Only lines holding "Zábranský" are wanted; copy each of them from the records below.

>>>

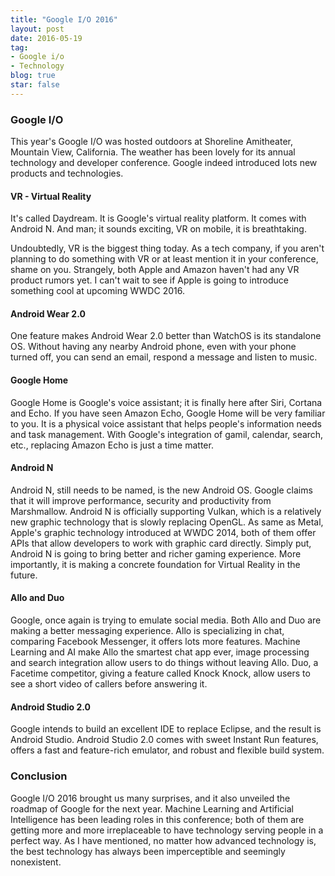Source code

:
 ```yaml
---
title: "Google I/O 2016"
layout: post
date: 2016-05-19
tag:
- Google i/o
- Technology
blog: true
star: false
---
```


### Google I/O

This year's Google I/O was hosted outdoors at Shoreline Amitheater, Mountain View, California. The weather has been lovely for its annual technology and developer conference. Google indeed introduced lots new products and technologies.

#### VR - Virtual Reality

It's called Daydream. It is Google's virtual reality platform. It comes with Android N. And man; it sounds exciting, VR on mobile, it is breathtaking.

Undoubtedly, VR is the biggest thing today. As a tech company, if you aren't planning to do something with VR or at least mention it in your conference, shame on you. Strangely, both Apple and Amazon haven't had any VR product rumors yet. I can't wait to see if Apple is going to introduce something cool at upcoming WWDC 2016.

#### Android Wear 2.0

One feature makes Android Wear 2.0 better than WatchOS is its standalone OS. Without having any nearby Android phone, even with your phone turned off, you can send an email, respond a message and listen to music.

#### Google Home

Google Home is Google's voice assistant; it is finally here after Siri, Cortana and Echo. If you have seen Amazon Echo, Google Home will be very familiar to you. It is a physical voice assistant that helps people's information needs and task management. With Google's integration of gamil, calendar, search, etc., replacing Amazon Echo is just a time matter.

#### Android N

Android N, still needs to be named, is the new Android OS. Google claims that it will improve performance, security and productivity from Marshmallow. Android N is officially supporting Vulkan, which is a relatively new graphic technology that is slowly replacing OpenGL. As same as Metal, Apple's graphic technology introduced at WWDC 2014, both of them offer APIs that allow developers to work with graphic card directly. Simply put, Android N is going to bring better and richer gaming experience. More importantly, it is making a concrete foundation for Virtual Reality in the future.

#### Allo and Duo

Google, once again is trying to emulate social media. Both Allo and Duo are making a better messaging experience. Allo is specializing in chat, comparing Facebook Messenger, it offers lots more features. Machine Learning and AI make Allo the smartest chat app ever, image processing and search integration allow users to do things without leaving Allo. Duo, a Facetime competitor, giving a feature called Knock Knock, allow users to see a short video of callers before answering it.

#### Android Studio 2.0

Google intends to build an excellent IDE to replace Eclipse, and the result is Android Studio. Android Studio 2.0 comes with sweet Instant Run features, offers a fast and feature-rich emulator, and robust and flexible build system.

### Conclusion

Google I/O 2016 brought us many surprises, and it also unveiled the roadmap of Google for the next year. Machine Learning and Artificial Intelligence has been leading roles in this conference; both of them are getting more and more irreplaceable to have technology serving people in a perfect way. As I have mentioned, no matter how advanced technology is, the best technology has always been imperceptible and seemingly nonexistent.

<<<
>>>

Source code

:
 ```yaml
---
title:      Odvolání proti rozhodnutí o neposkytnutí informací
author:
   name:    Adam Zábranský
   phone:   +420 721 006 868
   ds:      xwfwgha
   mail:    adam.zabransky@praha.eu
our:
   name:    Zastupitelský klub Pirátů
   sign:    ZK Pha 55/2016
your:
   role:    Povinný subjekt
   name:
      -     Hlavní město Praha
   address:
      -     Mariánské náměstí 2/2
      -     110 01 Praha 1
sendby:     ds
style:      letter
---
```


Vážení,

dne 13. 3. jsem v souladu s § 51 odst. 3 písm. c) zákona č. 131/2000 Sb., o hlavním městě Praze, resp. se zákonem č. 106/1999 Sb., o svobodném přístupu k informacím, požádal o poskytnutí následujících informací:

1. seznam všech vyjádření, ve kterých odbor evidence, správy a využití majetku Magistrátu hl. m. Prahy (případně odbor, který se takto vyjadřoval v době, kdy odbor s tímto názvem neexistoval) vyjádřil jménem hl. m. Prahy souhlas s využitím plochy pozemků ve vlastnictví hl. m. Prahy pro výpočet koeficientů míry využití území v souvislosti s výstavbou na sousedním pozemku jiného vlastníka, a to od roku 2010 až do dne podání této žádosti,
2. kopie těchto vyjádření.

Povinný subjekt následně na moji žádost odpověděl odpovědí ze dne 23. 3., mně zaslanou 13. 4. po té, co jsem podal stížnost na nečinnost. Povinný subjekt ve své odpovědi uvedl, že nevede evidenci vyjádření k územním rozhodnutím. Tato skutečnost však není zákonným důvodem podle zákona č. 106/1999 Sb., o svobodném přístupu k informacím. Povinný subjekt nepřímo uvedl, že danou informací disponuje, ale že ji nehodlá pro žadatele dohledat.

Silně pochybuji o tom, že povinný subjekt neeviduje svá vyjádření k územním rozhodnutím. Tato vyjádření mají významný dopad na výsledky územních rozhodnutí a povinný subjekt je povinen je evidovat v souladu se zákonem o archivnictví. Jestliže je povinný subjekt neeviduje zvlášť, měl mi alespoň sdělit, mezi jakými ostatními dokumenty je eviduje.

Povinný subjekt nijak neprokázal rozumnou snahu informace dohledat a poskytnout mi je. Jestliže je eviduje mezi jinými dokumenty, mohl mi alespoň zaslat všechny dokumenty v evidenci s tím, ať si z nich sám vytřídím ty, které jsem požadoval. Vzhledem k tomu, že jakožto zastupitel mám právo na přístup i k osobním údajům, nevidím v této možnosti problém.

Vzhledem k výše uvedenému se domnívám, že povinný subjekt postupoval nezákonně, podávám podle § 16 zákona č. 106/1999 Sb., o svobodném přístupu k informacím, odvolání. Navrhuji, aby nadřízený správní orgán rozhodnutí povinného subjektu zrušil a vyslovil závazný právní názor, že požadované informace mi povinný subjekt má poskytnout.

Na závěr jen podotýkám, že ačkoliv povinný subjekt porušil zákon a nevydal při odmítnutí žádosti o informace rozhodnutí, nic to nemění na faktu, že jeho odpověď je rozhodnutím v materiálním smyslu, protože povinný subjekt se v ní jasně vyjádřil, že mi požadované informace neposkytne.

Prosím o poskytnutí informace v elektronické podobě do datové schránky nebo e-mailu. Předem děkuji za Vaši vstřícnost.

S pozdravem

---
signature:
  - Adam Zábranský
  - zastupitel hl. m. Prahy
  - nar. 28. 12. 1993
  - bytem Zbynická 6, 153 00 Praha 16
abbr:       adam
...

<<<

:: Response to this exercise ::
   name:    Adam Zábranský
  - Adam Zábranský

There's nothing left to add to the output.